**Extracted material:**
##########

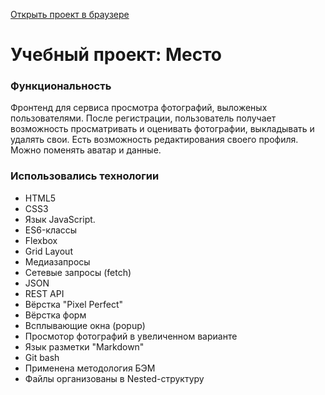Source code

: [Открыть проект в браузере](https://alexandr-ilin.github.io/mesto/ "Учебная работа №9")
# Учебный проект: Место


### Функциональность ###

  Фронтенд для сервиса просмотра фотографий, выложеных пользователями.
  После регистрации, пользователь получает возможность просматривать и оценивать фотографии, выкладывать и удалять свои.
  Есть возможность редактирования своего профиля. Можно поменять аватар и  данные. 
  

### Использовались технологии ###
  * HTML5
  * CSS3
  * Язык JavaScript.
  * ES6-классы
  * Flexbox
  * Grid Layout
  * Медиазапросы
  * Сетевые запросы (fetch)
  * JSON
  * REST API
  * Вёрстка "Pixel Perfect"
  * Вёрстка форм
  * Всплывающие окна (popup)
  * Просмотор фотографий в увеличенном варианте
  * Язык разметки "Markdown"
  * Git bash
  * Применена методология БЭМ
  * Файлы организованы в Nested-структуру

##########

**Exercise prompt:**
Only the lines from the beginning of the listing up to and including the line with "Фронтенд для сервиса" should appear in the reply, copied word for word and free of pictures.

**Answer section:**
Source code

: [Открыть проект в браузере](https://alexandr-ilin.github.io/mesto/ "Учебная работа №9")
# Учебный проект: Место


### Функциональность ###

  Фронтенд для сервиса просмотра фотографий, выложеных пользователями.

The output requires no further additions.